Nearly 41 percent of people between the ages of 25 and 39 were unemployed in Jordan in 2011, according to a survey released last year by the Hashemite Kingdom of Jordan Department of Statistics. That number is significantly higher than the 33 percent recorded as unemployed in 2003.

The Al Azaydeh group, based in Madaba – which is a city 18 miles south of Amman – is only one of many efforts protesting the government in Jordan. But Al Azaydeh’s primary objective, unlike some of the other groups organizing, is to fight for more jobs for the young specifically.

Activist Budiri said the youth are doing this through weekly protests, forming secular youth movements, creating unions and protesting corruption by declaring the names of allegedly corrupt officials on signs they carry on the streets.

Sayel Hawawsha, a professor of science and technology at the Applied Science University in Amman, explains that because the Al Azaydeh movement is focusing on unemployment, it won’t be fading away any time soon.

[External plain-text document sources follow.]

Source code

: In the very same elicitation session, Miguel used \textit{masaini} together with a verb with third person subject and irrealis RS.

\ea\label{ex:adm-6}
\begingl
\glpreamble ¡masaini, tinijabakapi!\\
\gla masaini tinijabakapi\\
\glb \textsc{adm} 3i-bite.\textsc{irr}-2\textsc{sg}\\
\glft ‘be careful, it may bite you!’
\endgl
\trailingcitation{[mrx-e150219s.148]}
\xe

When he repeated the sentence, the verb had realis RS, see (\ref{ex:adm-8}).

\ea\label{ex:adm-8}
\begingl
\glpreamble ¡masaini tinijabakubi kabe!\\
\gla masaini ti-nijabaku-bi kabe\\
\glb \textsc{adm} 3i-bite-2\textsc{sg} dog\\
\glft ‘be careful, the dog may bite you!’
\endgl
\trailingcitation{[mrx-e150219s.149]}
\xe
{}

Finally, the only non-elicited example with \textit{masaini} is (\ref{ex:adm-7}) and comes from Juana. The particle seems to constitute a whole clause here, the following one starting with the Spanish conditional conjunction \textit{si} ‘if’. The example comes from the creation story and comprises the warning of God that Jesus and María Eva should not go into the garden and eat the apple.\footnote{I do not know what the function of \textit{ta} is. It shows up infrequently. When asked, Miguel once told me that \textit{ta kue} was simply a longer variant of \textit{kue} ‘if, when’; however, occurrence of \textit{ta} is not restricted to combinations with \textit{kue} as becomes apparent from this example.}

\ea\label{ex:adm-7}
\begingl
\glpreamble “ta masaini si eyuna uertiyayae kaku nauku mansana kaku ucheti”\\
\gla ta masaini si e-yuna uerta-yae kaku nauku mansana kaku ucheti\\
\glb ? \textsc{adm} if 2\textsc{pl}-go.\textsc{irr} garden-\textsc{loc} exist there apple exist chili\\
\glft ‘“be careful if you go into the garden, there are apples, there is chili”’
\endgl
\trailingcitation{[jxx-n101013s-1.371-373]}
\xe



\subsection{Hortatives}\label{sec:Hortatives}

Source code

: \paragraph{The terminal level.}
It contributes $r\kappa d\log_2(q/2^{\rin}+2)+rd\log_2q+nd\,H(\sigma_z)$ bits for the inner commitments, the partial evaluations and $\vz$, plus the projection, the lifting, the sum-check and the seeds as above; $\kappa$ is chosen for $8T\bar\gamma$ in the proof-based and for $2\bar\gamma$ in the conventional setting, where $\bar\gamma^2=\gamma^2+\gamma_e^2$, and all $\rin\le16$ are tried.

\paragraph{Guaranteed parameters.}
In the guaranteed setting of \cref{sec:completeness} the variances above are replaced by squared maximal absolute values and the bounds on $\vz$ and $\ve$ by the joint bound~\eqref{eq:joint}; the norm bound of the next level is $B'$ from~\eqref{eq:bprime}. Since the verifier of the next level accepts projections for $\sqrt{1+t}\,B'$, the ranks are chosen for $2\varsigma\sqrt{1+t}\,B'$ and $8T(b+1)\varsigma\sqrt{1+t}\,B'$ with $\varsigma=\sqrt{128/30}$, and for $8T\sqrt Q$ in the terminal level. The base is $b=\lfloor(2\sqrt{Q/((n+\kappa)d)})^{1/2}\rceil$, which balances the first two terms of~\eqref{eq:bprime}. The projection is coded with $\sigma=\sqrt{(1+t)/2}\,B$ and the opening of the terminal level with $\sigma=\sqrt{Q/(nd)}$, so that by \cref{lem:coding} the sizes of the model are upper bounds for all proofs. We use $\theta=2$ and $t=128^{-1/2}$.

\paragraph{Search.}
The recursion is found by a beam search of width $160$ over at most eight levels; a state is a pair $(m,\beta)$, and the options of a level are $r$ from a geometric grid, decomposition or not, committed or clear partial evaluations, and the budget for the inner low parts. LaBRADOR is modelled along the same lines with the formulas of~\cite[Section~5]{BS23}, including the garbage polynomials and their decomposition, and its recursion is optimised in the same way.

He points to the protest staged just a few weeks ago in Madaba – calling on Prime Minister Fayez Tarawneh to provide more job opportunities – as an example of what needs to be done to keep the movement alive.

Hawawsha, on the other hand, believes more needs to be done than a few protests on the streets. Organizers need to be committed, consistent, vocal with the media, and unmoved by bribes or offers to specific effective individuals designed to shut them up. If activists continue protesting and stick to their cause, though, the government will have to address the demands at some point, he said.

“The government is going to deal with it either directly or indirectly by luring people in from the movements and appointing them in the government,” Hawawsha said. “The government may absorb [these ideas] because of this or it could revert to other solutions, like spreading disputes in the government to disperse their efforts.”

Both Hawawsha and Budiri said corruption is at the heart of the disintegrating workforce.

“We have no money because there is a lot of corruption,” Budiri said. He was speaking from the site of an impromptu meeting with some of his comrades. Seven members of similar movements including The Jordanian Social Liberation Party and the Secular Youth Alliance gathered with him near a bench against an unlit wall outside a café in Paris Circle near downtown. They were headed next to the house of one of the participants to plot their next move.

“The king pays people to be loyal to him,” said Budiri, fearless. It is almost unheard of here to criticize the king, who is seen as separate from the lawmakers who constitute the government that protesters are railing against. “We spend a lot of money on the army. We have the best army but there’s no real need,” he said.

But to make their messages clear, Al Azaydeh and other movements like it must unify their voices to be heard, experts say. The people themselves, too, must get behind the movement.

“Al Azaydeh hasn’t had a very big impact yet. It’s still in its early stages, but I believe there will be an impact in the future,” said Hawawsha. “They need to keep protesting if they are to make a change… It just takes some time.”